** Opening Input block **

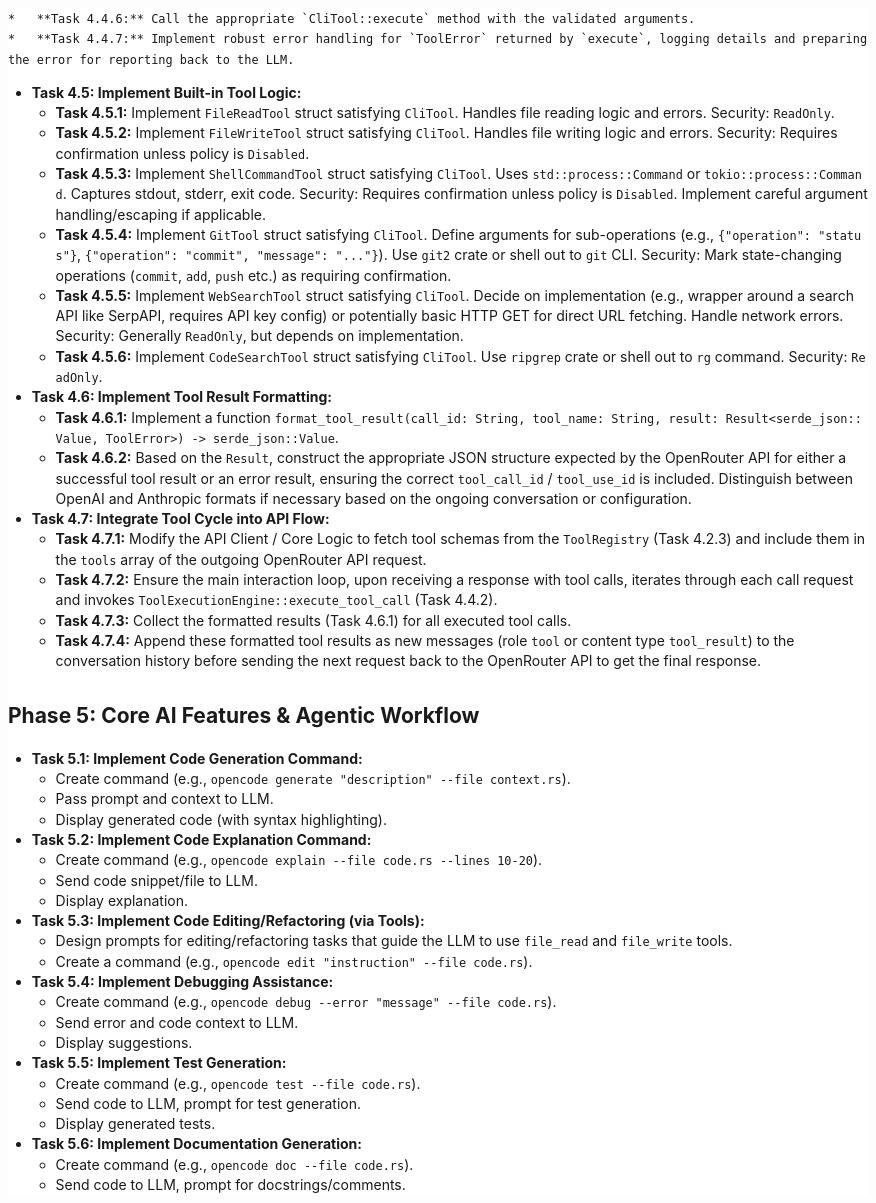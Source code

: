     *   **Task 4.4.6:** Call the appropriate `CliTool::execute` method with the validated arguments.
    *   **Task 4.4.7:** Implement robust error handling for `ToolError` returned by `execute`, logging details and preparing the error for reporting back to the LLM.
*   **Task 4.5: Implement Built-in Tool Logic:**
    *   **Task 4.5.1:** Implement `FileReadTool` struct satisfying `CliTool`. Handles file reading logic and errors. Security: `ReadOnly`.
    *   **Task 4.5.2:** Implement `FileWriteTool` struct satisfying `CliTool`. Handles file writing logic and errors. Security: Requires confirmation unless policy is `Disabled`.
    *   **Task 4.5.3:** Implement `ShellCommandTool` struct satisfying `CliTool`. Uses `std::process::Command` or `tokio::process::Command`. Captures stdout, stderr, exit code. Security: Requires confirmation unless policy is `Disabled`. Implement careful argument handling/escaping if applicable.
    *   **Task 4.5.4:** Implement `GitTool` struct satisfying `CliTool`. Define arguments for sub-operations (e.g., `{"operation": "status"}`, `{"operation": "commit", "message": "..."}`). Use `git2` crate or shell out to `git` CLI. Security: Mark state-changing operations (`commit`, `add`, `push` etc.) as requiring confirmation.
    *   **Task 4.5.5:** Implement `WebSearchTool` struct satisfying `CliTool`. Decide on implementation (e.g., wrapper around a search API like SerpAPI, requires API key config) or potentially basic HTTP GET for direct URL fetching. Handle network errors. Security: Generally `ReadOnly`, but depends on implementation.
    *   **Task 4.5.6:** Implement `CodeSearchTool` struct satisfying `CliTool`. Use `ripgrep` crate or shell out to `rg` command. Security: `ReadOnly`.
*   **Task 4.6: Implement Tool Result Formatting:**
    *   **Task 4.6.1:** Implement a function `format_tool_result(call_id: String, tool_name: String, result: Result<serde_json::Value, ToolError>) -> serde_json::Value`.
    *   **Task 4.6.2:** Based on the `Result`, construct the appropriate JSON structure expected by the OpenRouter API for either a successful tool result or an error result, ensuring the correct `tool_call_id` / `tool_use_id` is included. Distinguish between OpenAI and Anthropic formats if necessary based on the ongoing conversation or configuration.
*   **Task 4.7: Integrate Tool Cycle into API Flow:**
    *   **Task 4.7.1:** Modify the API Client / Core Logic to fetch tool schemas from the `ToolRegistry` (Task 4.2.3) and include them in the `tools` array of the outgoing OpenRouter API request.
    *   **Task 4.7.2:** Ensure the main interaction loop, upon receiving a response with tool calls, iterates through each call request and invokes `ToolExecutionEngine::execute_tool_call` (Task 4.4.2).
    *   **Task 4.7.3:** Collect the formatted results (Task 4.6.1) for all executed tool calls.
    *   **Task 4.7.4:** Append these formatted tool results as new messages (role `tool` or content type `tool_result`) to the conversation history before sending the next request back to the OpenRouter API to get the final response.

## Phase 5: Core AI Features & Agentic Workflow

*   **Task 5.1: Implement Code Generation Command:**
    *   Create command (e.g., `opencode generate "description" --file context.rs`).
    *   Pass prompt and context to LLM.
    *   Display generated code (with syntax highlighting).
*   **Task 5.2: Implement Code Explanation Command:**
    *   Create command (e.g., `opencode explain --file code.rs --lines 10-20`).
    *   Send code snippet/file to LLM.
    *   Display explanation.
*   **Task 5.3: Implement Code Editing/Refactoring (via Tools):**
    *   Design prompts for editing/refactoring tasks that guide the LLM to use `file_read` and `file_write` tools.
    *   Create a command (e.g., `opencode edit "instruction" --file code.rs`).
*   **Task 5.4: Implement Debugging Assistance:**
    *   Create command (e.g., `opencode debug --error "message" --file code.rs`).
    *   Send error and code context to LLM.
    *   Display suggestions.
*   **Task 5.5: Implement Test Generation:**
    *   Create command (e.g., `opencode test --file code.rs`).
    *   Send code to LLM, prompt for test generation.
    *   Display generated tests.
*   **Task 5.6: Implement Documentation Generation:**
    *   Create command (e.g., `opencode doc --file code.rs`).
    *   Send code to LLM, prompt for docstrings/comments.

** Closing Input block **

### Aim of the task
Give exactly those lines of the listing that run from its first line through the line with "Tool Result Formatting:**", leaving each picture out.

### Expected answer
Source code

:     *   **Task 4.4.6:** Call the appropriate `CliTool::execute` method with the validated arguments.
    *   **Task 4.4.7:** Implement robust error handling for `ToolError` returned by `execute`, logging details and preparing the error for reporting back to the LLM.
*   **Task 4.5: Implement Built-in Tool Logic:**
    *   **Task 4.5.1:** Implement `FileReadTool` struct satisfying `CliTool`. Handles file reading logic and errors. Security: `ReadOnly`.
    *   **Task 4.5.2:** Implement `FileWriteTool` struct satisfying `CliTool`. Handles file writing logic and errors. Security: Requires confirmation unless policy is `Disabled`.
    *   **Task 4.5.3:** Implement `ShellCommandTool` struct satisfying `CliTool`. Uses `std::process::Command` or `tokio::process::Command`. Captures stdout, stderr, exit code. Security: Requires confirmation unless policy is `Disabled`. Implement careful argument handling/escaping if applicable.
    *   **Task 4.5.4:** Implement `GitTool` struct satisfying `CliTool`. Define arguments for sub-operations (e.g., `{"operation": "status"}`, `{"operation": "commit", "message": "..."}`). Use `git2` crate or shell out to `git` CLI. Security: Mark state-changing operations (`commit`, `add`, `push` etc.) as requiring confirmation.
    *   **Task 4.5.5:** Implement `WebSearchTool` struct satisfying `CliTool`. Decide on implementation (e.g., wrapper around a search API like SerpAPI, requires API key config) or potentially basic HTTP GET for direct URL fetching. Handle network errors. Security: Generally `ReadOnly`, but depends on implementation.
    *   **Task 4.5.6:** Implement `CodeSearchTool` struct satisfying `CliTool`. Use `ripgrep` crate or shell out to `rg` command. Security: `ReadOnly`.
*   **Task 4.6: Implement Tool Result Formatting:**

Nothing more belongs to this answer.